Mobile devices seem to be the next big frontier for Adobe’s Flash, which powers much of the media and applications on the web, and AIR, which does the same for applications that work outside the web browser. More than one billion devices are estimated to have shipped with Flash Lite by the end of this quarter, but Adobe has yet to make Flash as dominant in the mobile world as it is on standard desktop and laptop computers. That’s one of the goals of the Open Screen Project spearheaded by Adobe, which is supposed to help developers make Flash and AIR applications that work across many devices.

The new distribution comes in the form of the Adobe Flash Lite Distributable Player. Adobe says the player makes it even easier to get Flash Lite and its applications on your phone. Developers can now deliver their applications directly to certain mobile devices, and users can download both the application and the latest version of Flash Lite at the same time. The player works with a number of application aggregators, including GetJar, Thumbplay, and Zed, and is launching in testing mode today on Windows Mobile and Nokia S60 devices. That’s a serious improvement over the old model of downloading Flash Lite first, then downloading the application.

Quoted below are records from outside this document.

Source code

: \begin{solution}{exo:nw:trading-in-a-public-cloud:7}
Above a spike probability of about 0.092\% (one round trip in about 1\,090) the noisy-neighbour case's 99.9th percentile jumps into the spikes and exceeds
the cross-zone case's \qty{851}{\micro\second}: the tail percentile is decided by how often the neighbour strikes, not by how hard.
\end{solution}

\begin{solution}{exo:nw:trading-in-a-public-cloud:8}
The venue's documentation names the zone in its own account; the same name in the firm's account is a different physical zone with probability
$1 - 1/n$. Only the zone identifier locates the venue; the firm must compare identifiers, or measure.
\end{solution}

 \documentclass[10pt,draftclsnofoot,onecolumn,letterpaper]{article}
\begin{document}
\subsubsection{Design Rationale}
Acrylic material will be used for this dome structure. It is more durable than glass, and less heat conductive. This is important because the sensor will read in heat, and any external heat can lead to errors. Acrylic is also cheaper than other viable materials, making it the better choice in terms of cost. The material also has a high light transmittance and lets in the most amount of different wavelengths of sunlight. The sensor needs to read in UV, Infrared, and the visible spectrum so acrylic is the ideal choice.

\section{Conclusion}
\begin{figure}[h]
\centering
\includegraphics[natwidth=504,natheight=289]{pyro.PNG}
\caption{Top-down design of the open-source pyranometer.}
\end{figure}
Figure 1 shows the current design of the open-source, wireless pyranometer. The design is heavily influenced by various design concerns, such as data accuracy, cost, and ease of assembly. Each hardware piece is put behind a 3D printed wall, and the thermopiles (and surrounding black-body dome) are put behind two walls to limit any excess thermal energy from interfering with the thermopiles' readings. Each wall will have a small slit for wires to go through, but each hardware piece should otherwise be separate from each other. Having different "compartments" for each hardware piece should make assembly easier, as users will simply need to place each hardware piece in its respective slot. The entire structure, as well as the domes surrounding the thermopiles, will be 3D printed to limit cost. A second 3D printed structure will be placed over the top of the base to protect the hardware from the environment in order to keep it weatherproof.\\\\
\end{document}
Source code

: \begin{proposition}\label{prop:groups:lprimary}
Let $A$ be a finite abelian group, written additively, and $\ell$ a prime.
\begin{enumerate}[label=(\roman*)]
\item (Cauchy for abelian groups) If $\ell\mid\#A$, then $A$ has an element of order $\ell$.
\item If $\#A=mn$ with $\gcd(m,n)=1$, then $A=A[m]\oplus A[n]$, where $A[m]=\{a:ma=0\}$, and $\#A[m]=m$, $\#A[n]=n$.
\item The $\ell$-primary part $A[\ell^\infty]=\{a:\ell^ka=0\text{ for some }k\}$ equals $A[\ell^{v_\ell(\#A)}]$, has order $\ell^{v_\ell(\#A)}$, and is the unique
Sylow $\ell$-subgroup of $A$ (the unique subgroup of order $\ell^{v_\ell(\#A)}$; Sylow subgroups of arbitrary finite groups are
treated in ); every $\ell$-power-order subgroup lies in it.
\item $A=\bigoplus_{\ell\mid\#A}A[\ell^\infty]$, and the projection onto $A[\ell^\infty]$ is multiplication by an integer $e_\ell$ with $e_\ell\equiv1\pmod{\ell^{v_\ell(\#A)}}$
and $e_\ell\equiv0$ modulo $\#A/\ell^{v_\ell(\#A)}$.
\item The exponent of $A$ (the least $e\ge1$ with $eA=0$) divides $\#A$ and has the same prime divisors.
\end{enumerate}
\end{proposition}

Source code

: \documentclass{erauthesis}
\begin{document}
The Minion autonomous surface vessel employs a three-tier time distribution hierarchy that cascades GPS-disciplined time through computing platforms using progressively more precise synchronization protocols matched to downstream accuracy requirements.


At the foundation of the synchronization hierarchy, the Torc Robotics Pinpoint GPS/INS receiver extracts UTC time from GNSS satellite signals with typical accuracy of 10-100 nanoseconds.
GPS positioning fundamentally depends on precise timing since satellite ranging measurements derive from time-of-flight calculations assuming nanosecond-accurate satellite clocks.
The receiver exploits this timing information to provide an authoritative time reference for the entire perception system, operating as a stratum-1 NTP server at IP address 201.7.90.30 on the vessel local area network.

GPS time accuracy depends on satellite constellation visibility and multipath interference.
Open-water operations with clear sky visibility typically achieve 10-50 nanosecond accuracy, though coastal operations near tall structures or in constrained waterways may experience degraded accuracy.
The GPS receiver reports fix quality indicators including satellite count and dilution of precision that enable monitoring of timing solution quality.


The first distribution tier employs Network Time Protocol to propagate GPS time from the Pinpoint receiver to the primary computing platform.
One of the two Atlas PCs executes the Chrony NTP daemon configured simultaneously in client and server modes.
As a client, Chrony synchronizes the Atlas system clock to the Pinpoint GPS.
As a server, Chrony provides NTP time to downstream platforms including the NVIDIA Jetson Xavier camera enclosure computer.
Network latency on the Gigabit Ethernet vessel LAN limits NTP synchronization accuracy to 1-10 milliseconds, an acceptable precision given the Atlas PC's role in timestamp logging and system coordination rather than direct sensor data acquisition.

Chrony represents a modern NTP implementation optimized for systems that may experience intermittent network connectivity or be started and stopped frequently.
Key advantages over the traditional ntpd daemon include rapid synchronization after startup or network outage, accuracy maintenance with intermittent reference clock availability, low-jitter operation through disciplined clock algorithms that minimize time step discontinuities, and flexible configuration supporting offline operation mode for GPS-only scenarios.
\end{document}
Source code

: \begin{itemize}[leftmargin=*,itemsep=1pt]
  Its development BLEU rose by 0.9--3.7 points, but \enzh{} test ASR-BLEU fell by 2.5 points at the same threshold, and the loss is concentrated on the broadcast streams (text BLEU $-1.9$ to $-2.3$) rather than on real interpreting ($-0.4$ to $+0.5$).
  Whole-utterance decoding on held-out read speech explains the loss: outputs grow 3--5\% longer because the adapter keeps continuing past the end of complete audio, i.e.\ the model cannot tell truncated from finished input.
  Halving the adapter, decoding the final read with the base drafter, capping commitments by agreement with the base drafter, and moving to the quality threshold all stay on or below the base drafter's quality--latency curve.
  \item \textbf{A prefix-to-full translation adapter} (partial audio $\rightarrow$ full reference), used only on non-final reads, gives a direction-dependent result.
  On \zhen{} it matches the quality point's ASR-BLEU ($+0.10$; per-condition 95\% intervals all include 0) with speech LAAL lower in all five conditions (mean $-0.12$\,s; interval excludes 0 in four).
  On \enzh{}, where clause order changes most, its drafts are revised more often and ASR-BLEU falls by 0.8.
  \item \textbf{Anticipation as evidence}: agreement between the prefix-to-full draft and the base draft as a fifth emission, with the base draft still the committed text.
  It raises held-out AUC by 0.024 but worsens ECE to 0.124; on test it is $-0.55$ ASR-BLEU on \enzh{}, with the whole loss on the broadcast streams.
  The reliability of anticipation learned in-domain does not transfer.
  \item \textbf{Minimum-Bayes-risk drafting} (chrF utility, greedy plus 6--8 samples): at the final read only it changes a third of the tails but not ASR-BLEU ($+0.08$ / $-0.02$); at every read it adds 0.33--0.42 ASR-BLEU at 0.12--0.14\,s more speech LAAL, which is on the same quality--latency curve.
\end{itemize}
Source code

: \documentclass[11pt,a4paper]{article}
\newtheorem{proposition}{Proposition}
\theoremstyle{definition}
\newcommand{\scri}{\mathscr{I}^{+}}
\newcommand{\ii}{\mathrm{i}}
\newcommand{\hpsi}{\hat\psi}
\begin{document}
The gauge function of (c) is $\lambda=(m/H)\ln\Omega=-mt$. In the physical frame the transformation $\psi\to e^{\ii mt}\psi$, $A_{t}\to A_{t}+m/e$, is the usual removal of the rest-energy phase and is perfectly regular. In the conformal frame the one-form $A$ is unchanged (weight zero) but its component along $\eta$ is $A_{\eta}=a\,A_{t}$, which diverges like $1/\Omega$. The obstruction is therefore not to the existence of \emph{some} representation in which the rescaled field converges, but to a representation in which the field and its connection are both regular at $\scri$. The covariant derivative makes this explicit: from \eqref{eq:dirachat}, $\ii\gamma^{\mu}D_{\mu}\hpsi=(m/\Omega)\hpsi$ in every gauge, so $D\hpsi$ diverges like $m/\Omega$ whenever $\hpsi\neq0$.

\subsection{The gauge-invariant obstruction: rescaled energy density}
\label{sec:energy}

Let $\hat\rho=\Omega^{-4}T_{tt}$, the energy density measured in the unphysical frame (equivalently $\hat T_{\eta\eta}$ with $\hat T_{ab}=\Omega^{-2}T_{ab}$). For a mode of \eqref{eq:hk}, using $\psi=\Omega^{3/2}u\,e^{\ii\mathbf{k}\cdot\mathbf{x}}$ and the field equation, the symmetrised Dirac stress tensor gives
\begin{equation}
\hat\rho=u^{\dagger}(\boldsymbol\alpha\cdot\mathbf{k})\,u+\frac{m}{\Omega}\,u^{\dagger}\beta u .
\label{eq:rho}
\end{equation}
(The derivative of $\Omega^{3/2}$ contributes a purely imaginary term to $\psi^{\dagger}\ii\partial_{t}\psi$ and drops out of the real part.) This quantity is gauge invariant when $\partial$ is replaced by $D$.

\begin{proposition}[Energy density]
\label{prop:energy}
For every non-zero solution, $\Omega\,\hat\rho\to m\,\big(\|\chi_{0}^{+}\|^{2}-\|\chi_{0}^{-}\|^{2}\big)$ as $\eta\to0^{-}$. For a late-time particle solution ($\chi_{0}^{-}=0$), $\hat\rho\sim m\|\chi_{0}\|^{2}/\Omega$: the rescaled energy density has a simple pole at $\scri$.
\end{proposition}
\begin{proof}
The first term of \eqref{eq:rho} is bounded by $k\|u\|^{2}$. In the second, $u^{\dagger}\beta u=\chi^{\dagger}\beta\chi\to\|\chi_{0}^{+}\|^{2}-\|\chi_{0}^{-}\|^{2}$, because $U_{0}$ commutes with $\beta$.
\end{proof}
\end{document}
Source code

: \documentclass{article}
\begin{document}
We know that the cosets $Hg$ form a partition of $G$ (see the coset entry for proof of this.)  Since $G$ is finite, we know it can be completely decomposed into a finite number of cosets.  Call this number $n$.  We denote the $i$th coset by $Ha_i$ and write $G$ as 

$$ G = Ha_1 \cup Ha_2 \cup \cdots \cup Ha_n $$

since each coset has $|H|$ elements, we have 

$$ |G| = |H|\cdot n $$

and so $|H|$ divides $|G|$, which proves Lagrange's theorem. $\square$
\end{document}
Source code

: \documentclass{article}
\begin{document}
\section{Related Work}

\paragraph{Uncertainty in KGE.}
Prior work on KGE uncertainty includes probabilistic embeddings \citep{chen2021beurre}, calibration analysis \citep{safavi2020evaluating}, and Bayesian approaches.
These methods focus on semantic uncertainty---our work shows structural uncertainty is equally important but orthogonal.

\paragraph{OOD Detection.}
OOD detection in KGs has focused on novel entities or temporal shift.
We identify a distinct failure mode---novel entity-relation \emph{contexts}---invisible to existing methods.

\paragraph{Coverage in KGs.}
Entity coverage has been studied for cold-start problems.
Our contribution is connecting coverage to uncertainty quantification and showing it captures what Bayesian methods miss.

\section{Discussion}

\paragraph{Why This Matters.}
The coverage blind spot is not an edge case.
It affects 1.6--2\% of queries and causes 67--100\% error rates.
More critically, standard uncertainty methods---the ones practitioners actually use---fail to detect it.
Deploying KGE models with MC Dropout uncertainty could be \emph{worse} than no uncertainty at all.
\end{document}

Adobe and Nokia have also created a $10 million Open Screen Project fund to support companies that build applications that work on Nokia devices and use Flash or AIR. Here’s what they’re looking for: “Applications will be reviewed for how innovative and compelling the user experience is, how robust the application or planned implementation is, and how well it exploits the capabilities and features of Nokia devices, Adobe Flash, and Adobe AIR.”

There’s still no real word, however, on bringing Flash to Apple’s iPhone, which has been a constant source of speculation for the past year. Last November, Adobe Chief Technology Officer Kevin Lynch said the company has created an iPhone version of Flash but is waiting for approval from Apple. Meanwhile, Apple has been encouraging developers to create applications using JavaScript rather than Flash or Microsoft’s competing platform Silverlight. So Apple clearly isn’t embracing Flash on the iPhone, but we don’t know if it will close the door completely.